Erskineville is a residential suburb. Erskineville Oval is located on the eastern border of the suburb.

History

The suburb was originally called after an earlier subdivision in 1846 in the south of Erskineville owned by Stephen Macdonald. The streets around the early Macdonaldtown subdivision are named after relations of the Macdonald family - Amy, Flora, Eve, Coulson and Rochford. Knight Street is named for Henry Knight, one of the earliest brickmakers in the district and the first mayor of Macdonaldtown. Devine Street is named for the first grant holder, Nicholas Devine, the first principal superintendent of convicts. He called his property Burren Farm, after a region of County Clare in his native Ireland.
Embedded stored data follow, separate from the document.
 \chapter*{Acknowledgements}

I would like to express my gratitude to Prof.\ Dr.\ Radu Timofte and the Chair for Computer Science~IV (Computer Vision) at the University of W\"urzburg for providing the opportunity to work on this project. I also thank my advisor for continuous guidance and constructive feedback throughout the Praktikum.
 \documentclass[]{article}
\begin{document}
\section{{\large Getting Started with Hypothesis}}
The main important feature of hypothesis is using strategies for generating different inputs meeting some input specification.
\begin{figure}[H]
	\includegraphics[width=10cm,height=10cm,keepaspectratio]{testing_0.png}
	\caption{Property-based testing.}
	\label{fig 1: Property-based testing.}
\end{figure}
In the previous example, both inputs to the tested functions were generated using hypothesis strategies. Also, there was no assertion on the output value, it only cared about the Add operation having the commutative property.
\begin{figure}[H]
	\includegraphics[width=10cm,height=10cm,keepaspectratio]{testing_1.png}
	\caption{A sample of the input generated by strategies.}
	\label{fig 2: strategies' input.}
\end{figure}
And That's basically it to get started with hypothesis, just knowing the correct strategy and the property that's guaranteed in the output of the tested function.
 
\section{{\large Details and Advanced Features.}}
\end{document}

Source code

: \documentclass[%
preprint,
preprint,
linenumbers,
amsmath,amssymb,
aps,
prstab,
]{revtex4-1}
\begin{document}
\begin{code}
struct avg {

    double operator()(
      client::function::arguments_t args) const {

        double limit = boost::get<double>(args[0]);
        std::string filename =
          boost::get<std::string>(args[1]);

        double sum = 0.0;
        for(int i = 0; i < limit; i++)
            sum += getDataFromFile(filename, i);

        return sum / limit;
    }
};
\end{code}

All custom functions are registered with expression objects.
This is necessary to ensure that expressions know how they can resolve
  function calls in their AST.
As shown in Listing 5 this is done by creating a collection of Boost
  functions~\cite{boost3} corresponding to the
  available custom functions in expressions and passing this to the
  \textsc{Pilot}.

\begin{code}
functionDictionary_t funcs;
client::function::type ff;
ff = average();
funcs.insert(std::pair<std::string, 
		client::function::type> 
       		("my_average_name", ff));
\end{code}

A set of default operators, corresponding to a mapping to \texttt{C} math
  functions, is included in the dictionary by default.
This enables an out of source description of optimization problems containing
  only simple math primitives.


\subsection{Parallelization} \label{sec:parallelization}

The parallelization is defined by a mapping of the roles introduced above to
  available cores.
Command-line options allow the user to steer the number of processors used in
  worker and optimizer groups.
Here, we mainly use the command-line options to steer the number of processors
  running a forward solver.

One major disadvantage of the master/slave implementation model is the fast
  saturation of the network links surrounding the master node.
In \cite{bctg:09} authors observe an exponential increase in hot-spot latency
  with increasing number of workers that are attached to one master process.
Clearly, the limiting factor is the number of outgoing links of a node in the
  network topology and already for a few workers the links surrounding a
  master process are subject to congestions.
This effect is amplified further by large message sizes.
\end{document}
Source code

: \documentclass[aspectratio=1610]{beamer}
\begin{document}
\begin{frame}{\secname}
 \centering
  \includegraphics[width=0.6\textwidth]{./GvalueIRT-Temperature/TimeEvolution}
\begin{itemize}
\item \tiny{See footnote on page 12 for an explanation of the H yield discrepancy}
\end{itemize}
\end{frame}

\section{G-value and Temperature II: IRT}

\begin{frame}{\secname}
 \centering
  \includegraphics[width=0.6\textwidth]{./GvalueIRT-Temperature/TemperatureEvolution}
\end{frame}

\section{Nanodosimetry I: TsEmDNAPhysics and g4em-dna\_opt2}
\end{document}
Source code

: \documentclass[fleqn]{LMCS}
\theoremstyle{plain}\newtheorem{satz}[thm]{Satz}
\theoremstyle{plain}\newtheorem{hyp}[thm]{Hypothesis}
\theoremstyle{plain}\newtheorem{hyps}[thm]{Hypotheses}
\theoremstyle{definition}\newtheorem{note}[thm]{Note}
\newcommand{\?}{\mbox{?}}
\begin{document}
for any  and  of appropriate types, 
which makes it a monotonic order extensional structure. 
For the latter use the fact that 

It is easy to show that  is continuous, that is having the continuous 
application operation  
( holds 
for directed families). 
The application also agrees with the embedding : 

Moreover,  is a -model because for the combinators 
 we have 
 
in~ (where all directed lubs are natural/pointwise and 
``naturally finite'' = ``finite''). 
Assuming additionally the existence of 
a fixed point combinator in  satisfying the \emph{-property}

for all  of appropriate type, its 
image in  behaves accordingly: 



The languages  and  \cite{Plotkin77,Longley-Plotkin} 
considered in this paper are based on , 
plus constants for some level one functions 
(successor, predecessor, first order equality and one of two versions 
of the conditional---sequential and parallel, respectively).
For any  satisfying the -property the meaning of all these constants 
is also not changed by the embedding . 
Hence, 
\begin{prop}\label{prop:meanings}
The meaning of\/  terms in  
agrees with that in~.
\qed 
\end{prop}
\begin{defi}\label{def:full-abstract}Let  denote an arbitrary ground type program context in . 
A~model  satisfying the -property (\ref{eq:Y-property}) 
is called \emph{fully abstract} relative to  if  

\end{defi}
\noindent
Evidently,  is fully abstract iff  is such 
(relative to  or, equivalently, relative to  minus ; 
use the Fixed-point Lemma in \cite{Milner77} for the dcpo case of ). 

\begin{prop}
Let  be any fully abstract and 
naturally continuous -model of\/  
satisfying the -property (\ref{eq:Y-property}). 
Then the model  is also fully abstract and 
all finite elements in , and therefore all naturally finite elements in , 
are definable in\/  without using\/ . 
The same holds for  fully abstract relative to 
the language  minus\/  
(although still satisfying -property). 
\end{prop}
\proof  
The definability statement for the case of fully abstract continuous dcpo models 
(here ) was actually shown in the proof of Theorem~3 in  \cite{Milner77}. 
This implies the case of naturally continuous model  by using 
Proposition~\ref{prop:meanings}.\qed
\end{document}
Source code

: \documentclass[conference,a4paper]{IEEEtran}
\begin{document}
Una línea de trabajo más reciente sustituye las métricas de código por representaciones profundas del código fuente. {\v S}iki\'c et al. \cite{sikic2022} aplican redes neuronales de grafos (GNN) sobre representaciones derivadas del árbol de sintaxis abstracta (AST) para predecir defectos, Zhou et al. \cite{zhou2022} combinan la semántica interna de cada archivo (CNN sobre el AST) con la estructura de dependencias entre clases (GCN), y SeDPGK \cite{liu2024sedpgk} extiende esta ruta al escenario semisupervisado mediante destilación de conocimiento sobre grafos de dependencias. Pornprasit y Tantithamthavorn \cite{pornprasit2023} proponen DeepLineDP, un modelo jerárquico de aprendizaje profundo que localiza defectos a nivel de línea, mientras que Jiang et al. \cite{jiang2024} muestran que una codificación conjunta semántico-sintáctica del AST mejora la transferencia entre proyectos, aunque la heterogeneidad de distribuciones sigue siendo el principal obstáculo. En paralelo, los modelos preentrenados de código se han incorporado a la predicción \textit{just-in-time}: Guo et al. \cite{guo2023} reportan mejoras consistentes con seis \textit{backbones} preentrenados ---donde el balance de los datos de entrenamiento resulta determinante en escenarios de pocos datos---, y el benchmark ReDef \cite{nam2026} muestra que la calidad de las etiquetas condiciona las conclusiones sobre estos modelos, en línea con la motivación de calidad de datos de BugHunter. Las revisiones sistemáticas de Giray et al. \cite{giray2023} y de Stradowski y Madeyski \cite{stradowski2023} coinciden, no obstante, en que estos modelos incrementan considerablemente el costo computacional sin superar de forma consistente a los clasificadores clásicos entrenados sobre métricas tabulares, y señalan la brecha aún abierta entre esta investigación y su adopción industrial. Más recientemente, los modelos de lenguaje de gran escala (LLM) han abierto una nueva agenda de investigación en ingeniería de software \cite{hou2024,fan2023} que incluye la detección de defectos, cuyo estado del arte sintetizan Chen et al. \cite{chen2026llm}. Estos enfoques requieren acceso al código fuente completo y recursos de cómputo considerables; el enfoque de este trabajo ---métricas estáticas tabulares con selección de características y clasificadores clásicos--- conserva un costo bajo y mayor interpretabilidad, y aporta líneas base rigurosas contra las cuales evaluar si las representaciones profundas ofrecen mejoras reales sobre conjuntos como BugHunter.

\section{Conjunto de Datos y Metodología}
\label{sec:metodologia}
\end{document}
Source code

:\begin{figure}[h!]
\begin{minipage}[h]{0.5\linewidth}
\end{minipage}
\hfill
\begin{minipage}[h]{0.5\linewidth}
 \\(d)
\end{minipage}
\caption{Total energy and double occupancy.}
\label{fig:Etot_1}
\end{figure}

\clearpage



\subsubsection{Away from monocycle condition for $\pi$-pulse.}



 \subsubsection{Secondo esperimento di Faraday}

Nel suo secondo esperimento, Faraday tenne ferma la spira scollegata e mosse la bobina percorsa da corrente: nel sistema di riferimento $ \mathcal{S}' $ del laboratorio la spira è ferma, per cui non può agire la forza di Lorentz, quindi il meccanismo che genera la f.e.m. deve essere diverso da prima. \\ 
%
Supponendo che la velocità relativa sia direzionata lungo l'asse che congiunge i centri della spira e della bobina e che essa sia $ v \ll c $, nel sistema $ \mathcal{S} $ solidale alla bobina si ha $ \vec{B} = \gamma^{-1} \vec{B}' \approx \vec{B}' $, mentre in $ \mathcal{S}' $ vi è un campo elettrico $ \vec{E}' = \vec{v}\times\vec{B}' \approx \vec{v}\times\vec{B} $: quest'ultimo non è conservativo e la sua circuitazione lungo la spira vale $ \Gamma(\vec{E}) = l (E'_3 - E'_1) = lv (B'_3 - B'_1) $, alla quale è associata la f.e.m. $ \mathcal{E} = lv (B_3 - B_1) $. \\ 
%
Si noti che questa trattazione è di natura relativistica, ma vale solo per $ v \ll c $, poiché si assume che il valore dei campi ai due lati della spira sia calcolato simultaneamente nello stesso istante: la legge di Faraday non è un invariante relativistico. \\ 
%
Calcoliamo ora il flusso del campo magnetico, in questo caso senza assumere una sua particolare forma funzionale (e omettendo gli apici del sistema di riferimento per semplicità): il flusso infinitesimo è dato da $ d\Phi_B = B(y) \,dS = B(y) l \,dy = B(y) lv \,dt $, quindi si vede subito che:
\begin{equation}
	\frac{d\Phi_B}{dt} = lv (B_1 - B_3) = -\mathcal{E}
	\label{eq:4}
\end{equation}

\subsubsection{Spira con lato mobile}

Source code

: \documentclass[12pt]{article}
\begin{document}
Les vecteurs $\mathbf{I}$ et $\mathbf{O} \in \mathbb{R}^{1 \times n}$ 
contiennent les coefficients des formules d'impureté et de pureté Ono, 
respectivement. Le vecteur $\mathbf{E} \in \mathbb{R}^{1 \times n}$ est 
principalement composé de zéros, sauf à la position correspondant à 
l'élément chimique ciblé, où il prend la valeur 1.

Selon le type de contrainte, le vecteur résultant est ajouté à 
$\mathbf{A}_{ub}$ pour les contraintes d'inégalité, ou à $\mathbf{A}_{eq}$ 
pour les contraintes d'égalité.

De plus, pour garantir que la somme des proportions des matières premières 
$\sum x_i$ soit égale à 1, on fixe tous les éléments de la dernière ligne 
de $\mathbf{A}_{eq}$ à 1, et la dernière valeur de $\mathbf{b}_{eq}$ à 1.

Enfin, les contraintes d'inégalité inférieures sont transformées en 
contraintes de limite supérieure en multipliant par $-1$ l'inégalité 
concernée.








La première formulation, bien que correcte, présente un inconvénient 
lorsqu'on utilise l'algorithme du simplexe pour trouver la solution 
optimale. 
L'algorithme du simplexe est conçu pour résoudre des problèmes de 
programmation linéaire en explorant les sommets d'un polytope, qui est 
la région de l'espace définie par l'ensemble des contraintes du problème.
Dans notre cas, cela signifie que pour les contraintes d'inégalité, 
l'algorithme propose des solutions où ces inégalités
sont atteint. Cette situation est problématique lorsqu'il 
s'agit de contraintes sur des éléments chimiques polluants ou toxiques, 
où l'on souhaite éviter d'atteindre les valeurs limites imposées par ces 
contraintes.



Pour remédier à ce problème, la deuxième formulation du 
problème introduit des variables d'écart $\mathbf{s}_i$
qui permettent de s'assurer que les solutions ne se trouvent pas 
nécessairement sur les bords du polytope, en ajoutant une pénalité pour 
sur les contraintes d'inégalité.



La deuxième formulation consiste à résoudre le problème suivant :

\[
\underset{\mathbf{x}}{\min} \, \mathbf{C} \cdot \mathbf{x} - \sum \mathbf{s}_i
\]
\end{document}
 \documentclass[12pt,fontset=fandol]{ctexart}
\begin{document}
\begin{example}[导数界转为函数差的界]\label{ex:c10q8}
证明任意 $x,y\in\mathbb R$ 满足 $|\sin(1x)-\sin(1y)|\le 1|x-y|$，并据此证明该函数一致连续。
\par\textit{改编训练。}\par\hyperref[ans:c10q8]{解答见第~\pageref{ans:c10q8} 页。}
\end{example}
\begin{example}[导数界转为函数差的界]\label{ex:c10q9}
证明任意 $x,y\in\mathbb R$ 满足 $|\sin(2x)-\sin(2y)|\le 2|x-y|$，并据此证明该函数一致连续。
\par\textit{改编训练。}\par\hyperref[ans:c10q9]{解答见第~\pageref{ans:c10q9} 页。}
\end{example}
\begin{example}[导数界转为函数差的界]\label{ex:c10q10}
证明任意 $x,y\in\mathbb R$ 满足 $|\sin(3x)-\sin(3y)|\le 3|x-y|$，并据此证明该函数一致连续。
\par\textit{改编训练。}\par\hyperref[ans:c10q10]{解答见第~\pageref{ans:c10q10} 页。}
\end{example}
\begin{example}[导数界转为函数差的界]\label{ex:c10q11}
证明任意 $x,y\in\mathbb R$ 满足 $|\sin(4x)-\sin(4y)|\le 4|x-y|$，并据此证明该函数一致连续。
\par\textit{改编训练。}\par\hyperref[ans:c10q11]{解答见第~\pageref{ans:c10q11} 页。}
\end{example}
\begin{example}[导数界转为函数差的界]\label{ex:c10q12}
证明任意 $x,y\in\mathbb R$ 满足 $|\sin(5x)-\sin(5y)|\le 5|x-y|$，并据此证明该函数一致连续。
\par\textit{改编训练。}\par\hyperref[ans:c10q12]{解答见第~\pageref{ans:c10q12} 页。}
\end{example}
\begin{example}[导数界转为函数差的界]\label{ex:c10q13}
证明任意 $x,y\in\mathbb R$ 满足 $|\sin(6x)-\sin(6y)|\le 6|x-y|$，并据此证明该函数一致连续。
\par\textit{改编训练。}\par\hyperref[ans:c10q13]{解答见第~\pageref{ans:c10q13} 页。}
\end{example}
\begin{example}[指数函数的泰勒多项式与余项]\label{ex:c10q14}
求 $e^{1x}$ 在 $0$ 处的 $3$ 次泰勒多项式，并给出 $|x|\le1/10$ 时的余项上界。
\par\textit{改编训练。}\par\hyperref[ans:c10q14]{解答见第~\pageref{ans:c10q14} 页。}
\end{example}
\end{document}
Erskineville is named after Erskine Villa, the home of Wesleyan minister, Reverend George Erskine, built in 1830. After changing owners a few times, the property was eventually left to the Church of England and became the rectory for the Holy Trinity Church at Macdonaldtown (it was demolished in 1961 after serving as the rectory for eighty years).

The area was first incorporated on 23 May 1872, with the name of the "Municipal District of Macdonald Town" (but was variously known as the "Borough of Macdonald Town" or the "Municipality of Macdonaldtown"). On 19 July 1872, the first council, consisting of six aldermen in one electorate, was elected (Charles Brandling Henderson, Henry Knight, James Bryan, Alexander Swanson, William Irwin and James Heighington), with Henry Knight elected as the first mayor at the first meeting on 23 July 1872.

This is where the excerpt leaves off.